Ещё из 1946 года остался памятный эпизод. Мы с отцом шли по Васильевскому острову по Большому проспекту. Трамваи стояли на асфальте или лежали на боку. Провода были оборваны. Движения ещё не было. Людей на улице было мало. А день был солнечный-апрель. Мы подошли к большому дому, отец велел подождать и никуда не уходить. Через некоторое время появилась мама со свёртком. Он пищал. Оказывается, родилась моя сестра. И теперь нас стало трое детей.  Из Харькова снова приехала бабушка и дома стало интересней.
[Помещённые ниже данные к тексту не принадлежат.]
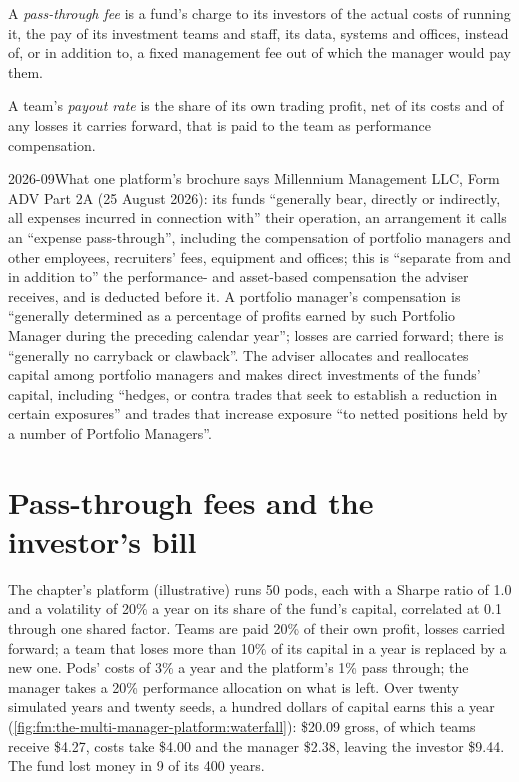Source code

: \begin{definition}\label{def:fm:the-multi-manager-platform:pass}
A \emph{pass-through fee} is a fund's charge to its investors of the actual costs of running it, the pay of its
investment teams and staff, its data, systems and offices, instead of, or in addition to, a fixed management fee out of which the manager would
pay them.
\end{definition}

\begin{definition}\label{def:fm:the-multi-manager-platform:payout}
A team's \emph{payout rate} is the share of its own trading profit, net of its costs and of any losses it carries forward, that
is paid to the team as performance compensation.
\end{definition}

\begin{dated}{2026-09}{What one platform's brochure says}\label{dat:fm:the-multi-manager-platform:adv}
Millennium Management LLC, Form ADV Part 2A (25 August 2026): its funds ``generally bear, directly or indirectly, all expenses incurred in
connection with'' their operation, an arrangement it calls an ``expense pass-through'', including the compensation of portfolio managers and other
employees, recruiters' fees, equipment and offices; this is ``separate from and in addition to'' the performance- and asset-based compensation the
adviser receives, and is deducted before it. A portfolio manager's compensation is ``generally determined as a percentage of profits earned by
such Portfolio Manager during the preceding calendar year''; losses are carried forward; there is ``generally no carryback or clawback''. The
adviser allocates and reallocates capital among portfolio managers and makes direct investments of the funds' capital, including ``hedges, or
contra trades that seek to establish a reduction in certain exposures'' and trades that increase exposure ``to netted positions held by a number
of Portfolio Managers''.
\end{dated}

\section{Pass-through fees and the investor's bill}

The chapter's platform (illustrative) runs 50 pods, each with a Sharpe ratio of 1.0 and a volatility of 20\% a year on its share of the fund's
capital, correlated at 0.1 through one shared factor. Teams are paid 20\% of their own profit, losses carried forward; a team that loses more
than 10\% of its capital in a year is replaced by a new one. Pods' costs of 3\% a year and the platform's 1\% pass through; the manager takes a
20\% performance allocation on what is left. Over twenty simulated years and twenty seeds, a hundred dollars of capital earns this a year
(\cref{fig:fm:the-multi-manager-platform:waterfall}): \$20.09 gross, of which teams receive \$4.27, costs take \$4.00 and the manager \$2.38,
leaving the investor \$9.44. The fund lost money in 9 of its 400 years.

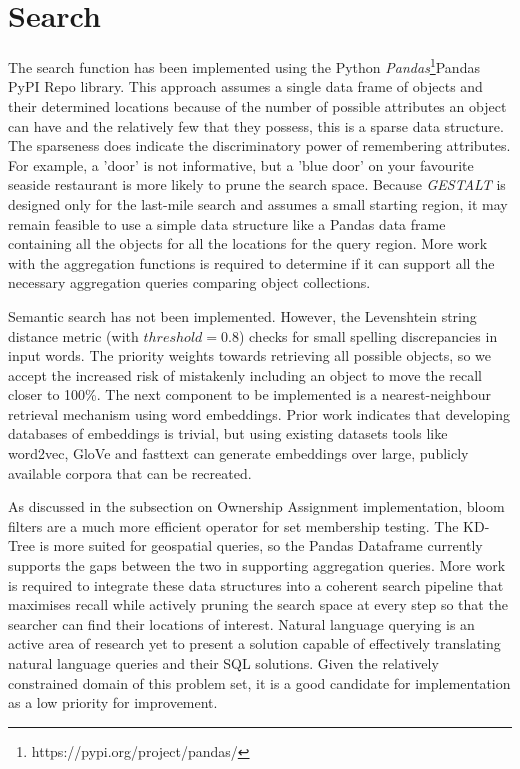 \section{Search}
\label{section:search}

The search function has been implemented using the Python \textit{Pandas}\footnote{https://pypi.org/project/pandas/}{Pandas PyPI Repo} library. 
This approach assumes a single data frame of objects and their determined locations because of the number of possible attributes an object can have and the relatively few that they possess, this is a sparse data structure. 
The sparseness does indicate the discriminatory power of remembering attributes. For example, a 'door' is not informative, but a 'blue door' on your favourite seaside restaurant is more likely to prune the search space. 
Because \textit{GESTALT} is designed only for the last-mile search and assumes a small starting region, it may remain feasible to use a simple data structure like a Pandas data frame containing all the objects for all the locations for the query region. 
More work with the aggregation functions is required to determine if it can support all the necessary aggregation queries comparing object collections. 

Semantic search has not been implemented. However, the Levenshtein string distance metric (with $threshold = 0.8$) checks for small spelling discrepancies in input words. The priority weights towards retrieving all possible objects, so we accept the increased risk of mistakenly including an object to move the recall closer to 100\%. The next component to be implemented is a nearest-neighbour retrieval mechanism using word embeddings. Prior work indicates that developing databases of embeddings is trivial\cite{Mueller2012}, but using existing datasets tools like word2vec, GloVe and fasttext can generate embeddings over large, publicly available corpora that can be recreated. 

As discussed in the subsection on Ownership Assignment implementation, bloom filters are a much more efficient operator for set membership testing. 
The KD-Tree is more suited for geospatial queries, so the Pandas Dataframe currently supports the gaps between the two in supporting aggregation queries. More work is required to integrate these data structures into a coherent search pipeline that maximises recall while actively pruning the search space at every step so that the searcher can find their locations of interest. Natural language querying is an active area of research yet to present a solution capable of effectively translating natural language queries and their SQL solutions. Given the relatively constrained domain of this problem set, it is a good candidate for implementation as a low priority for improvement. 


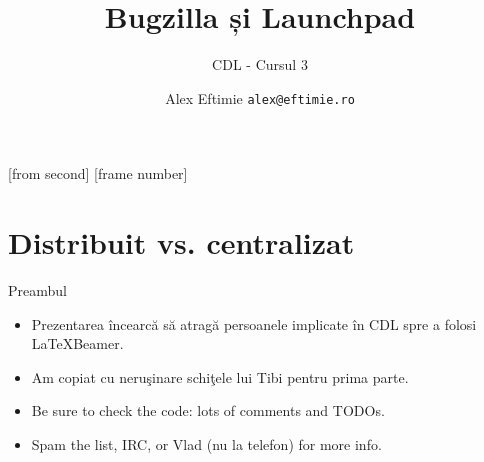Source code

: \documentclass{beamer}
\title[Launchpad]{Bugzilla și Launchpad}
\subtitle{CDL - Cursul 3}
\institute{ROSEdu}
\author{Alex Eftimie \texttt{alex@eftimie.ro}}
\begin{document}
[from second]
[frame number]

\frame{\titlepage}

\frame{\tableofcontents}

\section{Distribuit vs. centralizat}

\frame{\tableofcontents[currentsection]}

\begin{frame}{Preambul}
\begin{itemize} %
\item Prezentarea încearcă să atragă persoanele implicate în CDL spre a folosi
\LaTeX Beamer.
\item Am copiat cu neruşinare schiţele lui Tibi pentru prima parte.
\item Be sure to check the code: lots of comments and TODOs.
\item Spam the list, IRC, or Vlad (nu la telefon) for more info.
\end{itemize}
\end{frame}
\end{document}
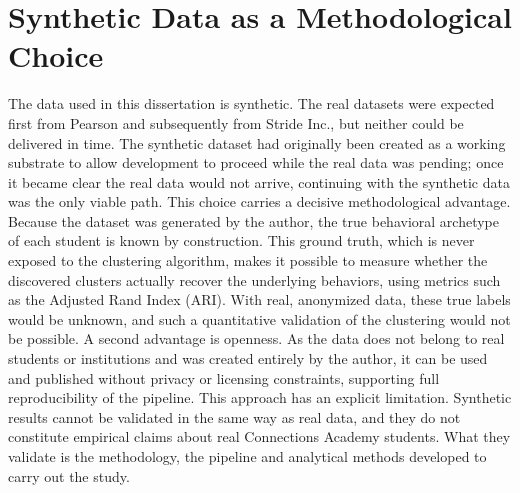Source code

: \section{Synthetic Data as a Methodological Choice}
\label{sec:synthetic-data-rationale}
The data used in this dissertation is synthetic. The real datasets were expected first from Pearson and subsequently from Stride Inc., but neither could be delivered in time. The synthetic dataset had originally been created as a working substrate to allow development to proceed while the real data was pending; once it became clear the real data would not arrive, continuing with the synthetic data was the only viable path.
This choice carries a decisive methodological advantage. Because the dataset was generated by the author, the true behavioral archetype of each student is known by construction. This ground truth, which is never exposed to the clustering algorithm, makes it possible to measure whether the discovered clusters actually recover the underlying behaviors, using metrics such as the Adjusted Rand Index (ARI). With real, anonymized data, these true labels would be unknown, and such a quantitative validation of the clustering would not be possible.
A second advantage is openness. As the data does not belong to real students or institutions and was created entirely by the author, it can be used and published without privacy or licensing constraints, supporting full reproducibility of the pipeline.
This approach has an explicit limitation. Synthetic results cannot be validated in the same way as real data, and they do not constitute empirical claims about real Connections Academy students. What they validate is the methodology, the pipeline and analytical methods developed to carry out the study.
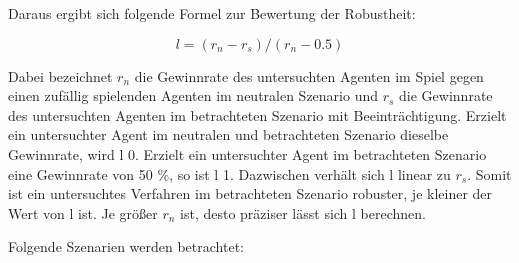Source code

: Daraus ergibt sich folgende Formel zur Bewertung der Robustheit:

\[l = (r_n - r_s) / (r_n - 0.5)\]

Dabei bezeichnet $r_n$ die Gewinnrate des untersuchten Agenten im Spiel gegen einen zufällig spielenden Agenten im neutralen Szenario und $r_s$ die Gewinnrate des untersuchten Agenten im betrachteten Szenario mit Beeinträchtigung. Erzielt ein untersuchter Agent im neutralen und betrachteten Szenario dieselbe Gewinnrate, wird l 0. Erzielt ein untersuchter Agent im betrachteten Szenario eine Gewinnrate von 50 \%, so ist l 1. Dazwischen verhält sich l linear zu $r_s$. Somit ist ein untersuchtes Verfahren im betrachteten Szenario robuster, je kleiner der Wert von l ist. Je größer $r_n$ ist, desto präziser lässt sich l berechnen.

Folgende Szenarien werden betrachtet:

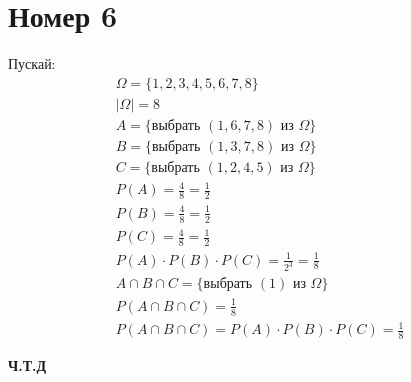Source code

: \section*{Номер 6}
Пускай:
\begin{equation*}
\begin{gathered}
\Omega = \{1, 2, 3, 4, 5, 6, 7, 8\} \\ 
|\Omega| = 8 \\
A  = \{\text{выбрать } (1, 6, 7, 8) \text{ из } \Omega \} \\
B = \{\text{выбрать } (1, 3, 7, 8) \text{ из } \Omega \} \\
C =  \{\text{выбрать } (1, 2, 4, 5) \text{ из } \Omega \} \\
P(A) = \frac{4}{8} = \frac{1}{2} \\
P(B) = \frac{4}{8} = \frac{1}{2}  \\
P(C) = \frac{4}{8} = \frac{1}{2}  \\
P(A) \cdot P(B) \cdot P(C) = \frac{1}{2^3} = \frac{1}{8} \\
A \cap B \cap C = \{\text{выбрать } (1) \text{ из } \Omega \} \\
P(A \cap B \cap C) = \frac{1}{8} \\
P(A \cap B \cap C) = P(A) \cdot P(B) \cdot P(C) = \frac{1}{8}
\end{gathered}
\end{equation*}
\begin{center}
\textbf{Ч.Т.Д}
\end{center}
 
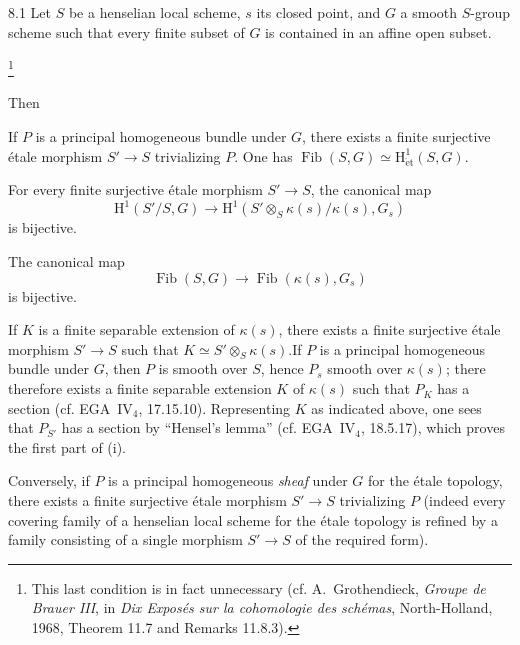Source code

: \begin{proposition}{8.1}\label{XXIV.8.1}
Let $S$ be a henselian local scheme, $s$ its closed point, and $G$ a smooth $S$-group scheme such that every finite subset of $G$ is contained in an affine open subset.{{\renewcommand{\thefootnote}{*}\addtocounter{footnote}{-1}\footnote{This last condition is in fact unnecessary (cf. A.~Grothendieck, \textit{Groupe de Brauer III}, in \textit{Dix Exposés sur la cohomologie des schémas}, North-Holland, 1968, Theorem 11.7 and Remarks 11.8.3).}}}Then
\begin{enumeratei}
\item If $P$ is a principal homogeneous bundle under $G$, there exists a finite surjective étale morphism $S'\to S$ trivializing $P$. One has $\operatorname{Fib}(S,G)\simeq\mathrm H^1_{\mathrm{\acute et}}(S,G)$.
\item For every finite surjective étale morphism $S'\to S$, the canonical map
\[
\mathrm H^1(S'/S,G)\to\mathrm H^1(S'\otimes_S\kappa(s)/\kappa(s),G_s)
\]
is bijective.
\item The canonical map
\[
\operatorname{Fib}(S,G)\to\operatorname{Fib}(\kappa(s),G_s)
\]
is bijective.
\end{enumeratei}
\end{proposition}
\label{XXIV.8.1.2}
If $K$ is a finite separable extension of $\kappa(s)$, there exists a finite surjective étale morphism $S'\to S$ such that $K\simeq S'\otimes_S\kappa(s)$.If $P$ is a principal homogeneous bundle under $G$, then $P$ is smooth over $S$, hence $P_s$ smooth over $\kappa(s)$; there therefore exists a finite separable extension $K$ of $\kappa(s)$ such that $P_K$ has a section (cf. EGA~IV$_4$, 17.15.10). Representing $K$ as indicated above, one sees that $P_{S'}$ has a section by ``Hensel's lemma'' (cf. EGA~IV$_4$, 18.5.17), which proves the first part of (i).

Conversely, if $P$ is a principal homogeneous \emph{sheaf} under $G$ for the étale topology, there exists a finite surjective étale morphism $S'\to S$ trivializing $P$ (indeed every covering family of a henselian local scheme for the étale topology is refined by a family consisting of a single morphism $S'\to S$ of the required form).

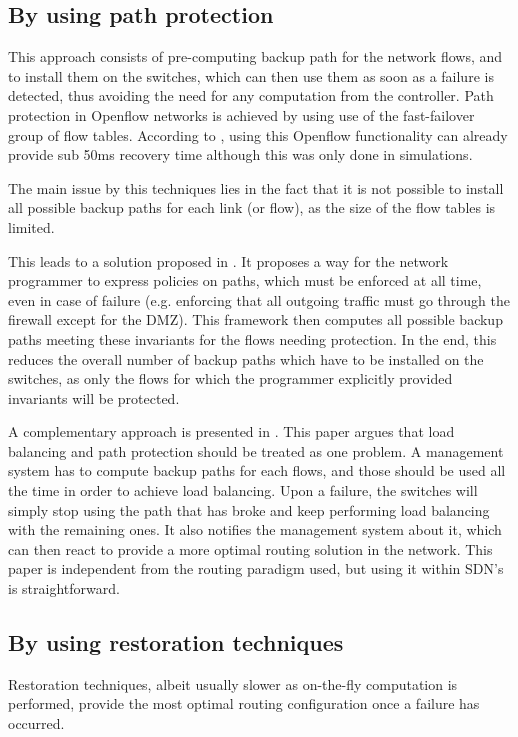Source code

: \documentclass[compsoc]{IEEEtran}
\begin{document}
\subsection{By using path protection}
This approach consists of pre-computing backup path for the network flows, and to install them on the switches, which can then use them as soon as a failure is detected, thus avoiding the need for any computation from the controller. Path protection in Openflow networks is achieved by using use of the fast-failover group of flow tables. According to \cite{Sharma:2013:OMC:2445634.2445903}, using this Openflow functionality can already provide sub 50ms recovery time although this was only done in simulations.

The main issue by this techniques lies in the fact that it is not possible to install all possible backup paths for each link (or flow), as the size of the flow tables is limited.

This leads to a solution proposed in \cite{Reitblatt:2013:FDF:2491185.2491187}. It proposes a way for the network programmer to express policies on paths, which must be enforced at all time, even in case of failure (e.g. enforcing that all outgoing traffic must go through the firewall except for the DMZ). This framework then computes all possible backup paths meeting these invariants for the flows needing protection. In the end, this reduces the overall number of backup paths which have to be installed on the switches, as only the flows for which the programmer explicitly provided invariants will be protected.

A complementary approach is presented in \cite{Suchara:2011:NAJ:1993744.1993756}. This paper argues that load balancing and path protection should be treated as one problem. A management system has to compute backup paths for each flows, and those should be used all the time in order to achieve load balancing. Upon a failure, the switches will simply stop using the path that has broke and keep performing load balancing with the remaining ones. It also notifies the management system about it, which can then react to provide a more optimal routing solution in the network. This paper is independent from the routing paradigm used, but using it within SDN's is straightforward.

\subsection{By using restoration techniques}
Restoration techniques, albeit usually slower as on-the-fly computation is performed, provide the most optimal routing configuration once a failure has occurred.
\end{document}
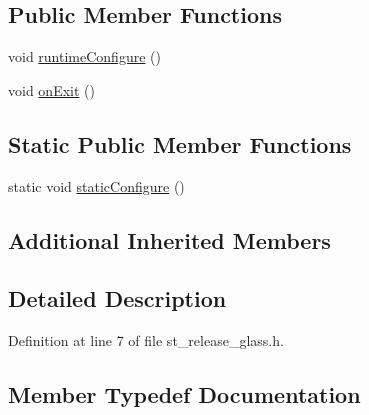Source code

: \subsection*{Public Member Functions}
\begin{DoxyCompactItemize}
\item 
void \hyperlink{structsm__fetch__two__table__whiskey__pour_1_1StReleaseGlass_a30b9b41f900fb5204e3f7524cc8853c1}{runtime\+Configure} ()
\item 
void \hyperlink{structsm__fetch__two__table__whiskey__pour_1_1StReleaseGlass_af682ad9a096cf3095ad3c167e5145b8a}{on\+Exit} ()
\end{DoxyCompactItemize}
\subsection*{Static Public Member Functions}
\begin{DoxyCompactItemize}
\item 
static void \hyperlink{structsm__fetch__two__table__whiskey__pour_1_1StReleaseGlass_a04caf074bf4d8fd2e93e597617219de9}{static\+Configure} ()
\end{DoxyCompactItemize}
\subsection*{Additional Inherited Members}


\subsection{Detailed Description}


Definition at line 7 of file st\+\_\+release\+\_\+glass.\+h.



\subsection{Member Typedef Documentation}
\mbox{\label{structsm__fetch__two__table__whiskey__pour_1_1StReleaseGlass_ae475d9da3dcce67aa1951a1928ec91e6}} 
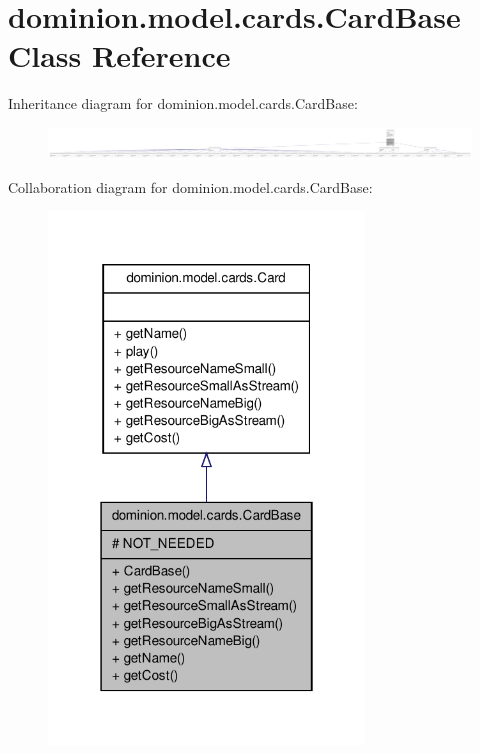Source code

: \hypertarget{classdominion_1_1model_1_1cards_1_1CardBase}{\section{dominion.\-model.\-cards.\-Card\-Base \-Class \-Reference}
\label{classdominion_1_1model_1_1cards_1_1CardBase}
}


\-Inheritance diagram for dominion.\-model.\-cards.\-Card\-Base\-:
\nopagebreak
\begin{figure}[H]
\begin{center}
\leavevmode
\includegraphics[width=350pt]{classdominion_1_1model_1_1cards_1_1CardBase__inherit__graph}
\end{center}
\end{figure}


\-Collaboration diagram for dominion.\-model.\-cards.\-Card\-Base\-:
\nopagebreak
\begin{figure}[H]
\begin{center}
\leavevmode
\includegraphics[width=238pt]{classdominion_1_1model_1_1cards_1_1CardBase__coll__graph}
\end{center}
\end{figure}
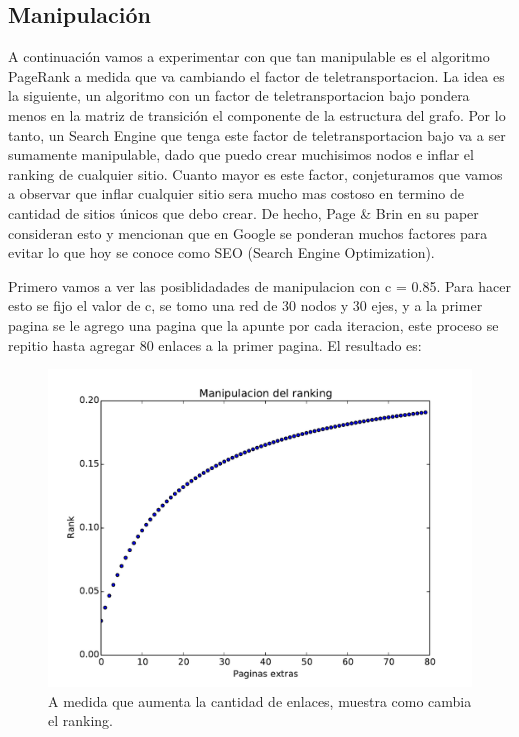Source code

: \pagebreak
\subsection{Manipulación}

A continuación vamos a experimentar con que tan manipulable es el algoritmo PageRank a medida que va cambiando el factor de teletransportacion. La idea es la siguiente, un algoritmo con un factor de teletransportacion bajo pondera menos en la matriz de transición el componente de la estructura del grafo. Por lo tanto, un Search Engine que tenga este factor de teletransportacion bajo va a ser sumamente manipulable, dado que puedo crear muchisimos nodos e inflar el ranking de cualquier sitio. Cuanto mayor es este factor, conjeturamos que vamos a observar que inflar cualquier sitio sera mucho mas costoso en termino de cantidad de sitios únicos que debo crear. De hecho, Page \& Brin en su paper consideran esto y mencionan que en Google se ponderan muchos factores para evitar lo que hoy se conoce como SEO (Search Engine Optimization).

Primero vamos a ver las posiblidadades de manipulacion con c = 0.85. Para hacer esto se fijo el valor de c, se tomo una red de 30 nodos y 30 ejes, y a la primer pagina se le agrego una pagina que la apunte por cada iteracion, este proceso se repitio hasta agregar 80 enlaces a la primer pagina. El resultado es:

\begin{figure}[H]
\centering
\includegraphics[scale=0.7]{images/manipulacion.pdf}
\caption{A medida que aumenta la cantidad de enlaces, muestra como cambia el ranking.}
\label{timePageRank}
\end{figure}

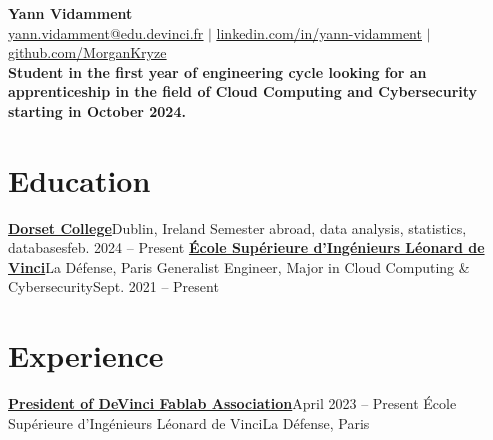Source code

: \documentclass[letterpaper,11pt]{article}
\begin{document}
\begin{center}
  \textbf{\Huge Yann Vidamment} \\ \vspace{1pt}
  \href{mailto:yann.vidamment@edu.devinci.fr}{\underline{yann.vidamment@edu.devinci.fr}} $|$ 
  \href{https://linkedin.com/in/yann-vidamment-80a512254/}{\underline{linkedin.com/in/yann-vidamment}} $|$
  \href{https://github.com/MorganKryze}{\underline{github.com/MorganKryze}}\\
  \vspace{6pt}
  \textbf{\small{Student in the first year of engineering cycle looking for an apprenticeship in the field of Cloud Computing and Cybersecurity starting in October 2024.}}
\end{center}

\section{Education}
  \resumeSubHeadingListStart
    \resumeSubheading
      {\href{https://dorset.ie/}{\textbf{Dorset College}}}{Dublin, Ireland}
      {Semester abroad, data analysis, statistics, databases}{feb. 2024 -- Present}
    \resumeSubheading
      {\href{https://www.esilv.fr/}{\textbf{École Supérieure d'Ingénieurs Léonard de Vinci}}}{La Défense, Paris}
      {Generalist Engineer, Major in Cloud Computing \& Cybersecurity}{Sept. 2021 -- Present}
  \resumeSubHeadingListEnd

\section{Experience}
  \resumeSubHeadingListStart
    \resumeSubheading
      {\href{https://dvic.devinci.fr/fablab/}{\textbf{President of DeVinci Fablab Association}}}{April 2023 -- Present}
      {École Supérieure d'Ingénieurs Léonard de Vinci}{La Défense, Paris}
      \resumeItemListStart
      \resumeItemListEnd
\end{document}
Те пустыри, что были вокруг наших домов, наделали немало бед. Мы часами рылись в воронках от бомб, разрывали наваленные кирпичи. Сотни патронов были нашим достоянием. Мы подкладывали их под трамвай несколько штук один за другим и из-за забора наблюдали. Раздавались взрывы, как из автомата. Трамвай останавливался, вожатый выскакивал, но кругом были заборы и нас было не найти. Но некоторые мальчишки находили гранаты и даже мины. Многие остались кто без рук, кто без ног! Печальные итоги войны детских лет. Карточки ещё оставались, немцы за заборами тоже оставались, развалин было очень много. Отца видел редко. Он приезжал на легковой штабной машине, обнимал нас всех, маму и, пообедав, уезжал. Мне так хотелось поносить его кортик, но я не успевал. Были конфеты, иногда мандарины. Очень хотелось иметь самокат. У некоторых мальчишек уже были, а мы делали себе сами на подшипниках и во дворе стоял страшный грохот, когда наша ватага ехала по асфальту.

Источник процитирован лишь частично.